— Exercise instructions —
Pictures do not belong in the copy; retype the records below exactly.

— Exercise materials —
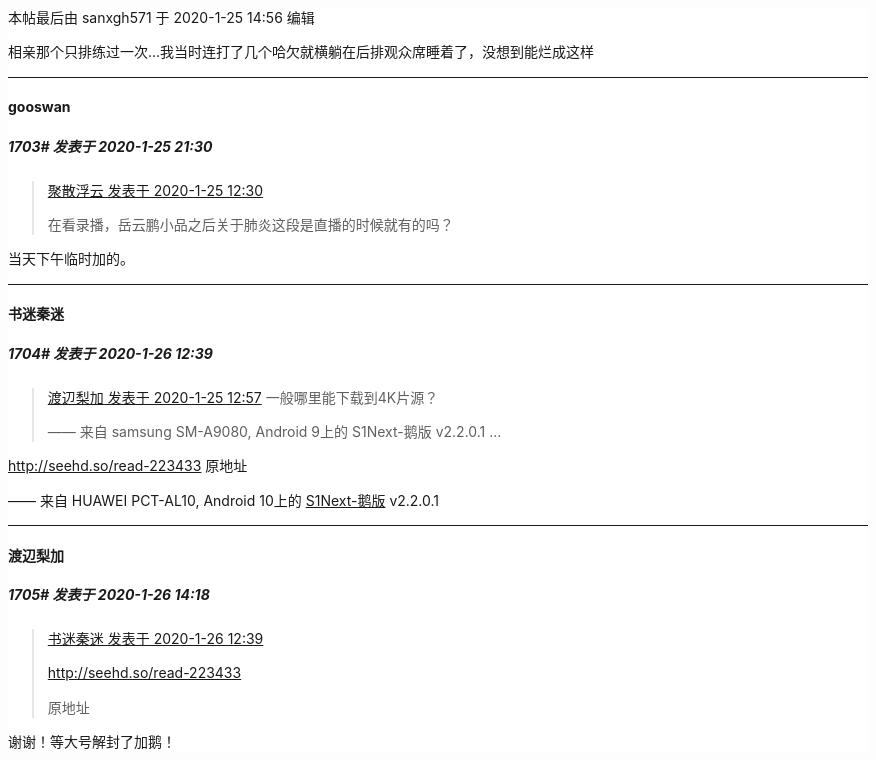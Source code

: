 
 本帖最后由 sanxgh571 于 2020-1-25 14:56 编辑 

相亲那个只排练过一次…我当时连打了几个哈欠就横躺在后排观众席睡着了，没想到能烂成这样


-----

####  gooswan  
##### 1703#       发表于 2020-1-25 21:30


<blockquote><a href="httphttps://bbs.saraba1st.com/2b/forum.php?mod=redirect&amp;goto=findpost&amp;pid=46241510&amp;ptid=1910562" target="_blank">聚散浮云 发表于 2020-1-25 12:30</a>

在看录播，岳云鹏小品之后关于肺炎这段是直播的时候就有的吗？</blockquote>
当天下午临时加的。


-----

####  书迷秦迷  
##### 1704#       发表于 2020-1-26 12:39


<blockquote><a href="httphttps://bbs.saraba1st.com/2b/forum.php?mod=redirect&amp;goto=findpost&amp;pid=46241675&amp;ptid=1910562" target="_blank">渡辺梨加 发表于 2020-1-25 12:57</a>
一般哪里能下载到4K片源？

—— 来自 samsung SM-A9080, Android 9上的 S1Next-鹅版 v2.2.0.1 ...</blockquote>
http://seehd.so/read-223433
原地址

—— 来自 HUAWEI PCT-AL10, Android 10上的 [S1Next-鹅版](https://github.com/ykrank/S1-Next/releases) v2.2.0.1


-----

####  渡辺梨加  
##### 1705#       发表于 2020-1-26 14:18


<blockquote><a href="httphttps://bbs.saraba1st.com/2b/forum.php?mod=redirect&amp;goto=findpost&amp;pid=46248824&amp;ptid=1910562" target="_blank">书迷秦迷 发表于 2020-1-26 12:39</a>

http://seehd.so/read-223433

原地址</blockquote>
谢谢！等大号解封了加鹅！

— Solution for this problem —
Source code

: 
 本帖最后由 sanxgh571 于 2020-1-25 14:56 编辑 

相亲那个只排练过一次…我当时连打了几个哈欠就横躺在后排观众席睡着了，没想到能烂成这样


-----

####  gooswan  
##### 1703#       发表于 2020-1-25 21:30


<blockquote><a href="httphttps://bbs.saraba1st.com/2b/forum.php?mod=redirect&amp;goto=findpost&amp;pid=46241510&amp;ptid=1910562" target="_blank">聚散浮云 发表于 2020-1-25 12:30</a>

在看录播，岳云鹏小品之后关于肺炎这段是直播的时候就有的吗？</blockquote>
当天下午临时加的。


-----

####  书迷秦迷  
##### 1704#       发表于 2020-1-26 12:39


<blockquote><a href="httphttps://bbs.saraba1st.com/2b/forum.php?mod=redirect&amp;goto=findpost&amp;pid=46241675&amp;ptid=1910562" target="_blank">渡辺梨加 发表于 2020-1-25 12:57</a>
一般哪里能下载到4K片源？

—— 来自 samsung SM-A9080, Android 9上的 S1Next-鹅版 v2.2.0.1 ...</blockquote>
http://seehd.so/read-223433
原地址

—— 来自 HUAWEI PCT-AL10, Android 10上的 [S1Next-鹅版](https://github.com/ykrank/S1-Next/releases) v2.2.0.1


-----

####  渡辺梨加  
##### 1705#       发表于 2020-1-26 14:18


<blockquote><a href="httphttps://bbs.saraba1st.com/2b/forum.php?mod=redirect&amp;goto=findpost&amp;pid=46248824&amp;ptid=1910562" target="_blank">书迷秦迷 发表于 2020-1-26 12:39</a>

http://seehd.so/read-223433

原地址</blockquote>
谢谢！等大号解封了加鹅！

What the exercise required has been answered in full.